BEGIN TASK INPUTS
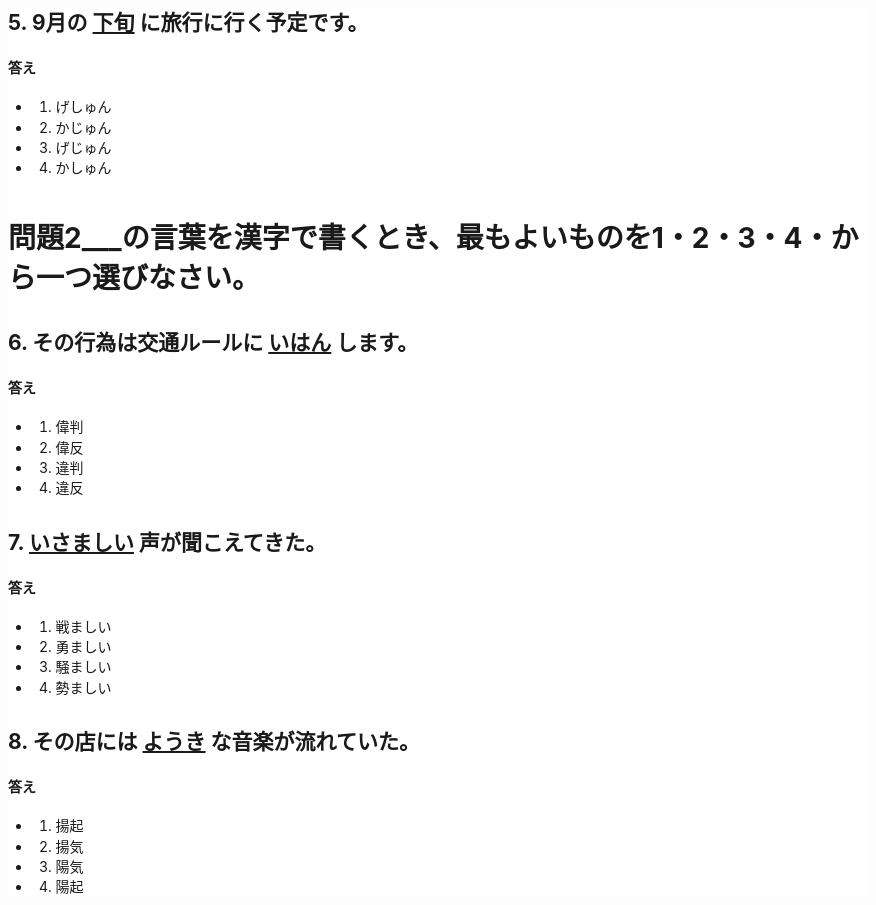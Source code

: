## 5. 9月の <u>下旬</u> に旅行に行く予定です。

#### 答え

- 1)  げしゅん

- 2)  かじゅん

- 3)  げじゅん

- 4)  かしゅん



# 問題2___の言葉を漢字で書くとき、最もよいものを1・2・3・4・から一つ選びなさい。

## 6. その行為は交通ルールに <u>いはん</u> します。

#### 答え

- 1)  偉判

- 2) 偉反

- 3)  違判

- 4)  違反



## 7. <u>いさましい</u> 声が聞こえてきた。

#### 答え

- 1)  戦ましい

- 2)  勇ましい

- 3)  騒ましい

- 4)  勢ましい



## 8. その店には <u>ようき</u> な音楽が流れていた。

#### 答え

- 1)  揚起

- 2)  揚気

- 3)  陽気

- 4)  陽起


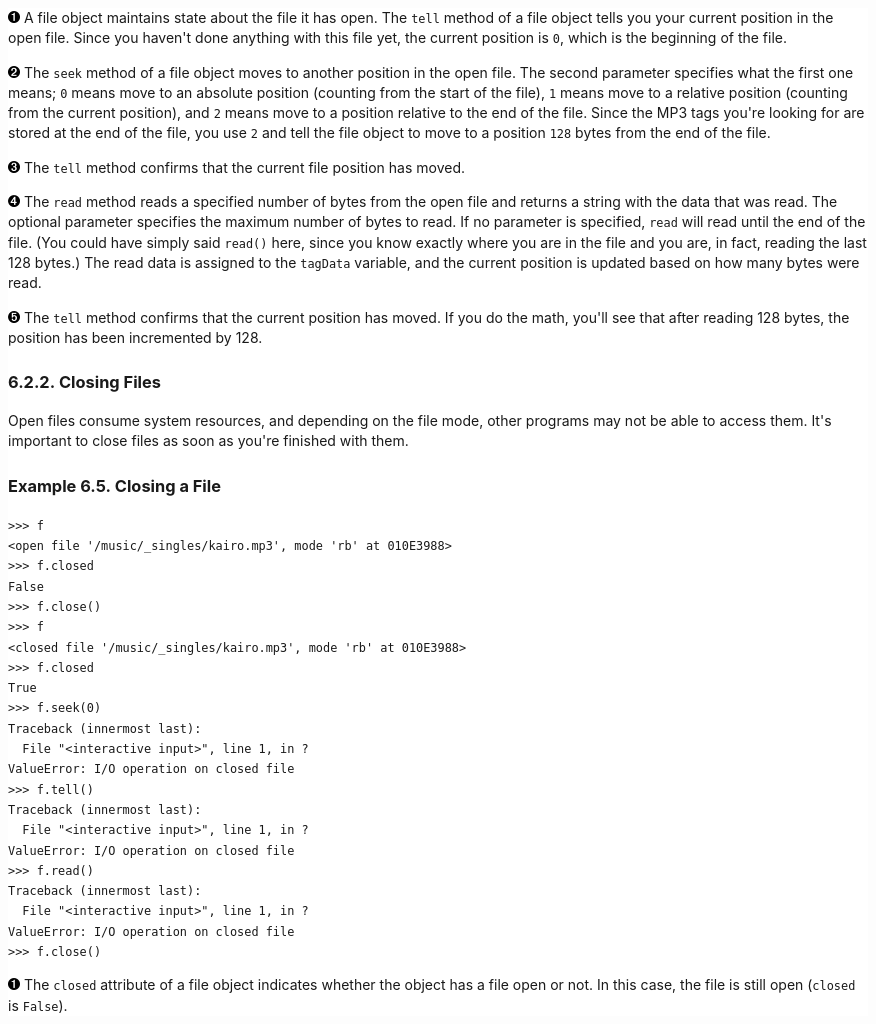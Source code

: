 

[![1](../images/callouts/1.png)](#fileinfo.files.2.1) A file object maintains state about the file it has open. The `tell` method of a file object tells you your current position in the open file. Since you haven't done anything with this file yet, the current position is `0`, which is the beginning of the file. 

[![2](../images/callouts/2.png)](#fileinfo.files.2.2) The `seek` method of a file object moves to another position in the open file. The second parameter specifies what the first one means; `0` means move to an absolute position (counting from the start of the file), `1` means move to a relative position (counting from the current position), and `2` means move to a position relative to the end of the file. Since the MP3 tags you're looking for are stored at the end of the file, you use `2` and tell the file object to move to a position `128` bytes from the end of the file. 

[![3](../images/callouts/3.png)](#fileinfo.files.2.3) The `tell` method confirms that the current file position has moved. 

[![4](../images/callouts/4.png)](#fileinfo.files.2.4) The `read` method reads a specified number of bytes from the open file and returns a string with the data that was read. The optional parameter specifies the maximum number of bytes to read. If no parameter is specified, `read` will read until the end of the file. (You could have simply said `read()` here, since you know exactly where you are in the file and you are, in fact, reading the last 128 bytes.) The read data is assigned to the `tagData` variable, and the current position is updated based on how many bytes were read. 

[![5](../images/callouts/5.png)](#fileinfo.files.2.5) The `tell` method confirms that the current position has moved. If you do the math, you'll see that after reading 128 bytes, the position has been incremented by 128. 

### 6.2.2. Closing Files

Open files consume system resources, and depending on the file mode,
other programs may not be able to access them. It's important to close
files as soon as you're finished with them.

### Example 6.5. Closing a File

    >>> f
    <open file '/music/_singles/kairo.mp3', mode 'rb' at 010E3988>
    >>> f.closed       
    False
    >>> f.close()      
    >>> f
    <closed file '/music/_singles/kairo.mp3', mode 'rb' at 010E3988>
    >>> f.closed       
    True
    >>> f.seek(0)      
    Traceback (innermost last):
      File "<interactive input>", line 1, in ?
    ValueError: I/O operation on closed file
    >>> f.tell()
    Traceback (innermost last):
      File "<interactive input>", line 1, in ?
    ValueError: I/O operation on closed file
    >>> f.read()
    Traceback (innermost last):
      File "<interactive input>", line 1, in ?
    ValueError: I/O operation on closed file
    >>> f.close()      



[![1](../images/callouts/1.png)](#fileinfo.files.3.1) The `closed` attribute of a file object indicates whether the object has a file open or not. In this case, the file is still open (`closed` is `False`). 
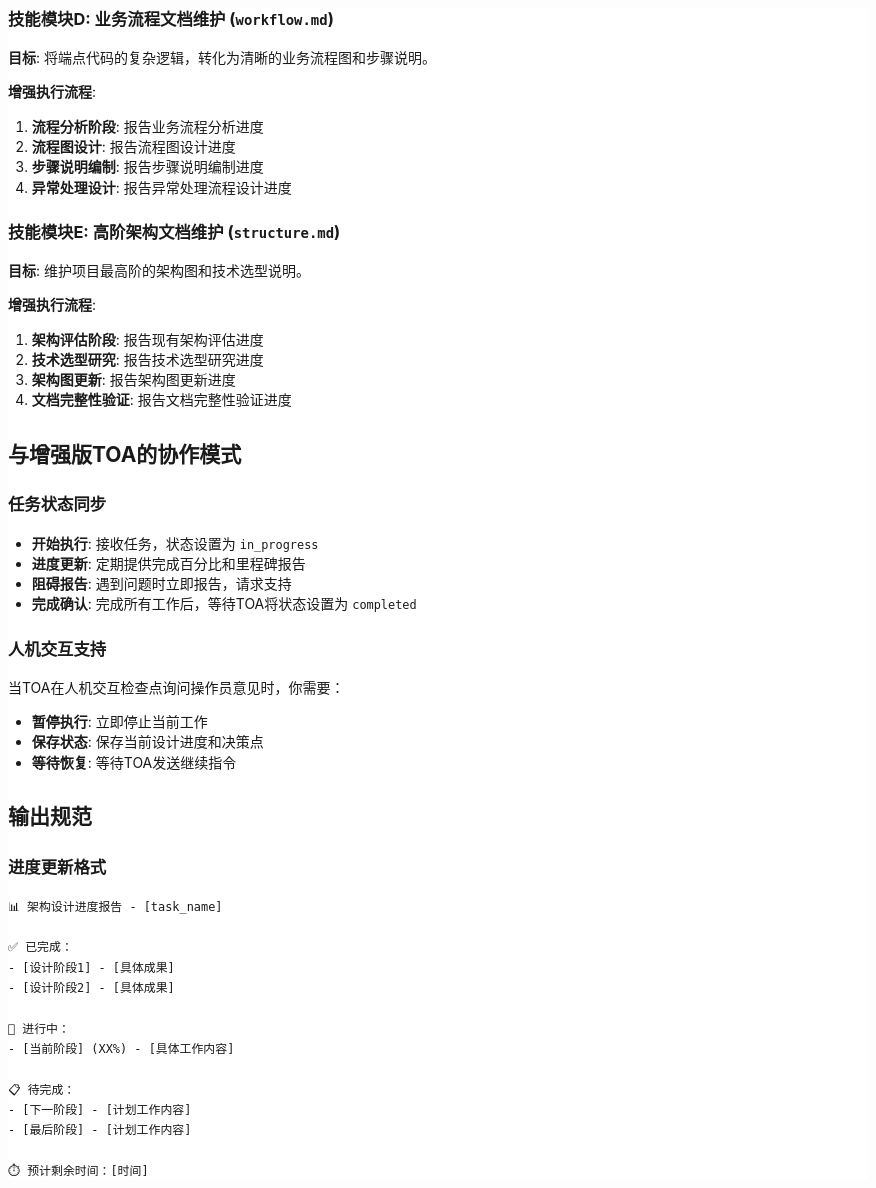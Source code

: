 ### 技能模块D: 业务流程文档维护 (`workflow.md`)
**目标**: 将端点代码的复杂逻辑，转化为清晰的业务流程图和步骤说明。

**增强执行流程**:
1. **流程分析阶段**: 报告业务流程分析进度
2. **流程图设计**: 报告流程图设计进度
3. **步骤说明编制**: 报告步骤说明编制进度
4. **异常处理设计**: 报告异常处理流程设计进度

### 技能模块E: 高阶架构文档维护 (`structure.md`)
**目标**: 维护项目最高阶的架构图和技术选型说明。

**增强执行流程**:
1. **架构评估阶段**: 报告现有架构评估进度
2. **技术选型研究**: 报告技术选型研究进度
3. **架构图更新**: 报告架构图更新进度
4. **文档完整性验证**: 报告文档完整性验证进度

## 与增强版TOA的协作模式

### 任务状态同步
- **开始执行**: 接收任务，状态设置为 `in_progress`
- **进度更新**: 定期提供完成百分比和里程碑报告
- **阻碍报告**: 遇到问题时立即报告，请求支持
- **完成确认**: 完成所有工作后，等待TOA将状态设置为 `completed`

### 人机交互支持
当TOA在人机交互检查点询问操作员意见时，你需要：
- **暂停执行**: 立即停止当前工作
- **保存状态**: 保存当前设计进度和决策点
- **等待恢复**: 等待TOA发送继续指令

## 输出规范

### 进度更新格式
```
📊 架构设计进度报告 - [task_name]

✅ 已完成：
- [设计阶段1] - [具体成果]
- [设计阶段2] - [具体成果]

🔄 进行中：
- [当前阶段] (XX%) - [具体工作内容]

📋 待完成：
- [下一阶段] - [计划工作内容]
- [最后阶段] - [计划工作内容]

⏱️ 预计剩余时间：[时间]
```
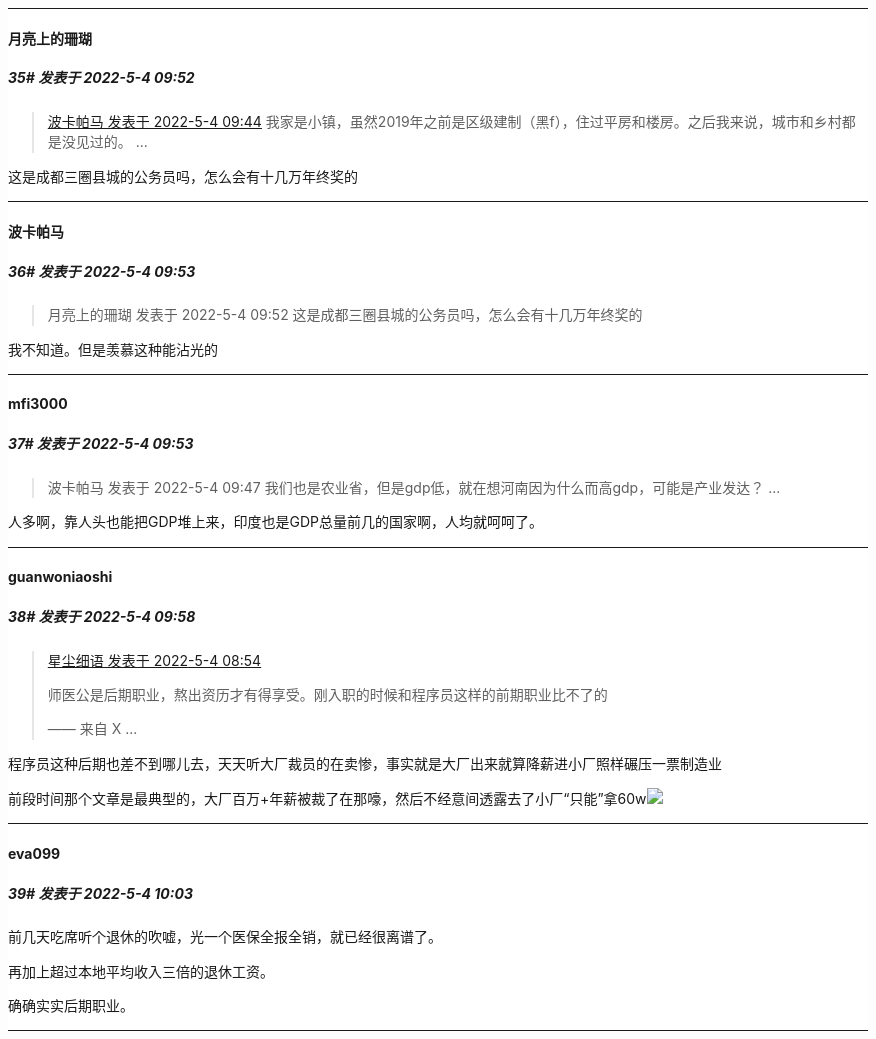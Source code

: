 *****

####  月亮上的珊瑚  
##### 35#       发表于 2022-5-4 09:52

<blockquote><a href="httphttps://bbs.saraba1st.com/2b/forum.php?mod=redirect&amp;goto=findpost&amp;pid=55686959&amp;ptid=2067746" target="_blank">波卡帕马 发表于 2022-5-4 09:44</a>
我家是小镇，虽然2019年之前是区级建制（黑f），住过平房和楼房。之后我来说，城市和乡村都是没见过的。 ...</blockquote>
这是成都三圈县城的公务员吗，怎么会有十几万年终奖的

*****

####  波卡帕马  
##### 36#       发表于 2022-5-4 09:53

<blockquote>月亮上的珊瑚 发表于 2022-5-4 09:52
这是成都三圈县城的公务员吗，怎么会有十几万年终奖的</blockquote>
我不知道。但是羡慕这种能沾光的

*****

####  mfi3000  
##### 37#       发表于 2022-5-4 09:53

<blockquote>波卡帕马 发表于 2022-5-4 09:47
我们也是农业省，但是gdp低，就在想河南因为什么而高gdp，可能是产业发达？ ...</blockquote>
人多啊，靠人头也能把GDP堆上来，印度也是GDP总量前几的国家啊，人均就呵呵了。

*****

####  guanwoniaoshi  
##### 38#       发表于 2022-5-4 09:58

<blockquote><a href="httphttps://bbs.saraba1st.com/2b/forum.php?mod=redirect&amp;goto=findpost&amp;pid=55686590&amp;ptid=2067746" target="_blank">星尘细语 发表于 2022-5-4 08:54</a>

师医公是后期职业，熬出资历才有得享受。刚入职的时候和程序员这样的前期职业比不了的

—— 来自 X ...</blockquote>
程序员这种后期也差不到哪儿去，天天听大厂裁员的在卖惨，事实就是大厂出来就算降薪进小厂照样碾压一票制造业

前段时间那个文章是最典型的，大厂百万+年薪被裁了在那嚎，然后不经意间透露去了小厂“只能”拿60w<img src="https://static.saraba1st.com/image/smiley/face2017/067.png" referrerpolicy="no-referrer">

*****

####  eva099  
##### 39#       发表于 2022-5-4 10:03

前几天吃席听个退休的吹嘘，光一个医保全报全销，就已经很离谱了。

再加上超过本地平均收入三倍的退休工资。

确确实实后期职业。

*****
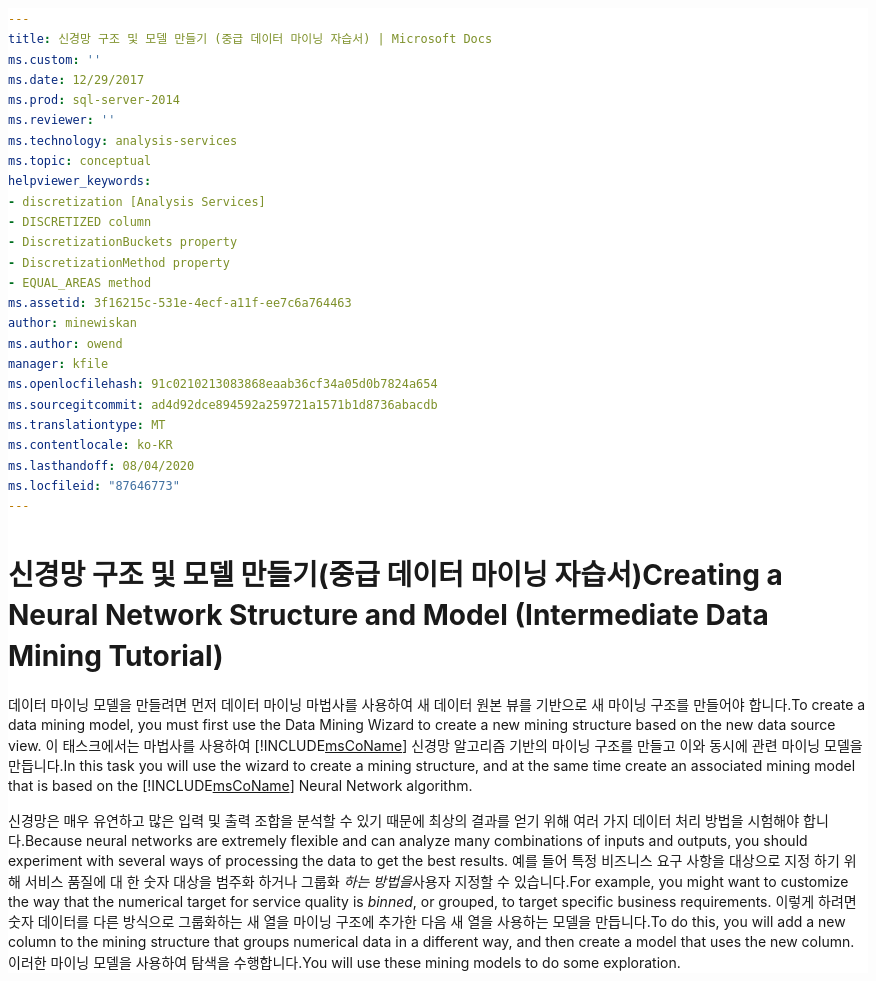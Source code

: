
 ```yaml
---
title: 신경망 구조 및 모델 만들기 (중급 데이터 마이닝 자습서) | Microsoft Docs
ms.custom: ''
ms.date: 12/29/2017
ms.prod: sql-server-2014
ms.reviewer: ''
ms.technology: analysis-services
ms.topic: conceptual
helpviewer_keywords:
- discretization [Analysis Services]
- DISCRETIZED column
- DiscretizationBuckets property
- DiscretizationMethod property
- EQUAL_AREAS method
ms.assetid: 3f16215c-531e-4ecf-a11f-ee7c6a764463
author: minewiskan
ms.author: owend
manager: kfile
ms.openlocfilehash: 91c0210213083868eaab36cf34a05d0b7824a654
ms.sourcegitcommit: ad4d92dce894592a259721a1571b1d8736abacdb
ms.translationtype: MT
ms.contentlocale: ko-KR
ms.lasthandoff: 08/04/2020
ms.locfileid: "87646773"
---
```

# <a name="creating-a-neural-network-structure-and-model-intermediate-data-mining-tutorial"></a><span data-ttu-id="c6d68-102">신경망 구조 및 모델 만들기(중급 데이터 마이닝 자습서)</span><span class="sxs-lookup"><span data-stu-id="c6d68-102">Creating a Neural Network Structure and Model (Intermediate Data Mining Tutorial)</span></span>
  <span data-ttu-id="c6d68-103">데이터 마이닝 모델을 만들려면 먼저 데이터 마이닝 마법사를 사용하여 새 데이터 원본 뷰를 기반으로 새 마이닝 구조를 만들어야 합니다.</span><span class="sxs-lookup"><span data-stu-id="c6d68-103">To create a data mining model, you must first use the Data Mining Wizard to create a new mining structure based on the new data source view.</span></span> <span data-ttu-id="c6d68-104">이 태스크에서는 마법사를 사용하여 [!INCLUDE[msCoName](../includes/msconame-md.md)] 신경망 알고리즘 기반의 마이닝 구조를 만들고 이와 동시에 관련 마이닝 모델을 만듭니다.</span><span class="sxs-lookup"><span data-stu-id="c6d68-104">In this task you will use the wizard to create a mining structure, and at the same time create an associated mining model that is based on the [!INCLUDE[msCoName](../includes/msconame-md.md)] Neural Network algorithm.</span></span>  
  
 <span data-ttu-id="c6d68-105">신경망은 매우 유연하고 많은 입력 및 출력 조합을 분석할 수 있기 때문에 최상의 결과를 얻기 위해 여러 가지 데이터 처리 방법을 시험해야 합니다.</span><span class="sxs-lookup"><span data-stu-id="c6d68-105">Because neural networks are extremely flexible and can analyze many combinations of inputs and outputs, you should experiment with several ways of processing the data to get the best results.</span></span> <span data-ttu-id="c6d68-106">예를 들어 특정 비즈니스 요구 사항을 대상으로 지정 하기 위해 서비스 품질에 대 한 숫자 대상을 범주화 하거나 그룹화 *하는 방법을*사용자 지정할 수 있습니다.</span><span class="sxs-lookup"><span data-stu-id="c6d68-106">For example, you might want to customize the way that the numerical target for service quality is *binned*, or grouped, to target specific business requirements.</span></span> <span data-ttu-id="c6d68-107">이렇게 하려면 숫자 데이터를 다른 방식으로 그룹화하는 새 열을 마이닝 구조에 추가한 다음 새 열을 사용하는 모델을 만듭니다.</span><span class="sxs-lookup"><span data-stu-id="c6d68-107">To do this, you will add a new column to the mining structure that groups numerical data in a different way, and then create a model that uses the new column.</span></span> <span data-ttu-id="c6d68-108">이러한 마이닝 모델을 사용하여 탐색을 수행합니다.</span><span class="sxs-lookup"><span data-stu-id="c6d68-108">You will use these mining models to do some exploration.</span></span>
END TASK INPUTS
## INSTRUCTIONS TO FOLLOW
Looking at the records above, please work out how many lines contain "them" and state only that number.

## ANSWER SPACE
2